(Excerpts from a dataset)
*-*-*

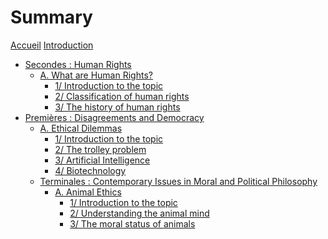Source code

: # Summary

[Accueil](README.md)
[Introduction](intro.md)
- [Secondes : Human Rights](sec.md)
	- [A. What are Human Rights?](what-are-human-rights.md)
		- [1/ Introduction to the topic](what-are-human-rights-introduction.md)
		- [2/ Classification of human rights](what-are-human-rights-classification.md)
		- [3/ The history of human rights](what-are-human-rights-history.md)
		<!-- - [2/ Characteristics of human rights](what-are-human-rights-characteristics.md)
		 -->
	<!-- - [B. Defending Human Rights: How?](defending-human-rights.md)
		- [1/ Social movements and public figures](defending-human-rights-social-movements-and-public-figures.md)
		- [2/ Main treaties and institutions](defending-human-rights-treaties-and-institutions.md)
		- [3/ NGOs](defending-human-rights-ngos.md) -->
	<!-- - [C. Specific Human Rights Issues](specific-human-rights-issues.md)
		- [1/ Refugees and migrants rights](specific-human-rights-issues-refugees-and-migrant-rights.md)
		- [2/ Freedom of expression](specific-human-rights-issues-freedom-of-expression.md) -->
	<!-- - [D. Controversies about Human Rights](controversies-about-human-rights.md)
		[1/ Is the focus on rights the right solution?](controversies-about-human-rights-focus-on-rights.md)
		- [2/ Are human rights truly universal?](controversies-about-human-rights-universal.md)
		- [3/ Is the list of human rights too minimal or too maximal?](controversies-about-human-rights-list-minimal-or-maximal.md) -->
- [Premières : Disagreements and Democracy](prem.md)
	- [A. Ethical Dilemmas](ethical-dilemmas.md)
		- [1/ Introduction to the topic](ethical-dilemmas-introduction.md)
		- [2/ The trolley problem](ethical-dilemmas-trolley.md)
		- [3/ Artificial Intelligence](ethical-dilemmas-AI.md)
		- [4/ Biotechnology](ethical-dilemmas-biotechnology.md)
		<!-- - [3/ New tech, new ethics](ethical-dilemmas-new-technology.md)
		- [4/ Moral Theories](ethical-dilemmas-moral-theories.md)
	<!-- - [B. The Importance of Critical Thinking](critical-thinking.md)
		- [1/ Introduction to the topic](critical-thinking-introduction.md)
		- [2/ Conspiracy Theories](critical-thinking-conspiracy-theories.md)
		- [3/ Pseudoscience](critical-thinking-pseudoscience.md) -->
	<!-- - [C. Deliberation and Conflicts in a Democracy](deliberation-conflicts-democracy.md)
		- [1/ Deliberative democracy](deliberation-conflicts-democracy-deliberative-democracy.md)
		- [2/ Critics of deliberative democracy](deliberation-conflicts-deliberative-democracy-critics.md) -->
- [Terminales : Contemporary Issues in Moral and Political Philosophy](term.md)
	- [A. Animal Ethics](animal-ethics.md)
		 - [1/ Introduction to the topic](animal-ethics-introduction.md)
		 - [2/ Understanding the animal mind](animal-ethics-animal-mind.md)
		 - [3/ The moral status of animals](animal-ethics-moral-status.md)
		<!---- [4/ Applied animal ethics: case studies](animal-ethics-case-studies.md)
		- [5/ Animal ethics : moral theories](animal-ethics-moral-theories.md) -->
	<!-- - [B. Environmental Ethics](environmental-ethics.md)
		- [1/ Why should we care about the environment?](environmental-ethics-why.md)
		- [2/ Fighting climate change: How?](environmental-ethics-how.md)
		- [3/ Environmental ethics : moral theories](environmental-ethics-moral-theories.md)
		- [4/ Applied environmental ethics : case studies](environmental-ethics-case-studies.md) -->
	<!--- [C. Feminism](feminism.md)
		 - [1/ Introduction to the topic](feminism-introduction.md)
		- [2/ The three waves of feminism](feminism-three-waves.md)
		- [3/ Inspiring feminists](feminism-inspiring-feminists.md)
		- [4/ Feminist glossary](feminism-glossary.md)
		- [5/ Controversies about feminism](feminism-controversies.md) -->
	<!--- [D. Anti-racism](anti-racism.md)
		 - [1/ Introduction to the topic](anti-racism-introduction.md)
		- [2/ Understanding racism](anti-racism-understanding.md)
		- [3/ Confronting racism](anti-racism-confronting.md) -->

*-*-*

▶ _PROBLEM DETAILS_
Please write out all the entries above exactly, but leave out the pictures.

▶ _EXERCISE ANSWER_
Source code

: # Summary

[Accueil](README.md)
[Introduction](intro.md)
- [Secondes : Human Rights](sec.md)
	- [A. What are Human Rights?](what-are-human-rights.md)
		- [1/ Introduction to the topic](what-are-human-rights-introduction.md)
		- [2/ Classification of human rights](what-are-human-rights-classification.md)
		- [3/ The history of human rights](what-are-human-rights-history.md)
		<!-- - [2/ Characteristics of human rights](what-are-human-rights-characteristics.md)
		 -->
	<!-- - [B. Defending Human Rights: How?](defending-human-rights.md)
		- [1/ Social movements and public figures](defending-human-rights-social-movements-and-public-figures.md)
		- [2/ Main treaties and institutions](defending-human-rights-treaties-and-institutions.md)
		- [3/ NGOs](defending-human-rights-ngos.md) -->
	<!-- - [C. Specific Human Rights Issues](specific-human-rights-issues.md)
		- [1/ Refugees and migrants rights](specific-human-rights-issues-refugees-and-migrant-rights.md)
		- [2/ Freedom of expression](specific-human-rights-issues-freedom-of-expression.md) -->
	<!-- - [D. Controversies about Human Rights](controversies-about-human-rights.md)
		[1/ Is the focus on rights the right solution?](controversies-about-human-rights-focus-on-rights.md)
		- [2/ Are human rights truly universal?](controversies-about-human-rights-universal.md)
		- [3/ Is the list of human rights too minimal or too maximal?](controversies-about-human-rights-list-minimal-or-maximal.md) -->
- [Premières : Disagreements and Democracy](prem.md)
	- [A. Ethical Dilemmas](ethical-dilemmas.md)
		- [1/ Introduction to the topic](ethical-dilemmas-introduction.md)
		- [2/ The trolley problem](ethical-dilemmas-trolley.md)
		- [3/ Artificial Intelligence](ethical-dilemmas-AI.md)
		- [4/ Biotechnology](ethical-dilemmas-biotechnology.md)
		<!-- - [3/ New tech, new ethics](ethical-dilemmas-new-technology.md)
		- [4/ Moral Theories](ethical-dilemmas-moral-theories.md)
	<!-- - [B. The Importance of Critical Thinking](critical-thinking.md)
		- [1/ Introduction to the topic](critical-thinking-introduction.md)
		- [2/ Conspiracy Theories](critical-thinking-conspiracy-theories.md)
		- [3/ Pseudoscience](critical-thinking-pseudoscience.md) -->
	<!-- - [C. Deliberation and Conflicts in a Democracy](deliberation-conflicts-democracy.md)
		- [1/ Deliberative democracy](deliberation-conflicts-democracy-deliberative-democracy.md)
		- [2/ Critics of deliberative democracy](deliberation-conflicts-deliberative-democracy-critics.md) -->
- [Terminales : Contemporary Issues in Moral and Political Philosophy](term.md)
	- [A. Animal Ethics](animal-ethics.md)
		 - [1/ Introduction to the topic](animal-ethics-introduction.md)
		 - [2/ Understanding the animal mind](animal-ethics-animal-mind.md)
		 - [3/ The moral status of animals](animal-ethics-moral-status.md)
		<!---- [4/ Applied animal ethics: case studies](animal-ethics-case-studies.md)
		- [5/ Animal ethics : moral theories](animal-ethics-moral-theories.md) -->
	<!-- - [B. Environmental Ethics](environmental-ethics.md)
		- [1/ Why should we care about the environment?](environmental-ethics-why.md)
		- [2/ Fighting climate change: How?](environmental-ethics-how.md)
		- [3/ Environmental ethics : moral theories](environmental-ethics-moral-theories.md)
		- [4/ Applied environmental ethics : case studies](environmental-ethics-case-studies.md) -->
	<!--- [C. Feminism](feminism.md)
		 - [1/ Introduction to the topic](feminism-introduction.md)
		- [2/ The three waves of feminism](feminism-three-waves.md)
		- [3/ Inspiring feminists](feminism-inspiring-feminists.md)
		- [4/ Feminist glossary](feminism-glossary.md)
		- [5/ Controversies about feminism](feminism-controversies.md) -->
	<!--- [D. Anti-racism](anti-racism.md)
		 - [1/ Introduction to the topic](anti-racism-introduction.md)
		- [2/ Understanding racism](anti-racism-understanding.md)
		- [3/ Confronting racism](anti-racism-confronting.md) -->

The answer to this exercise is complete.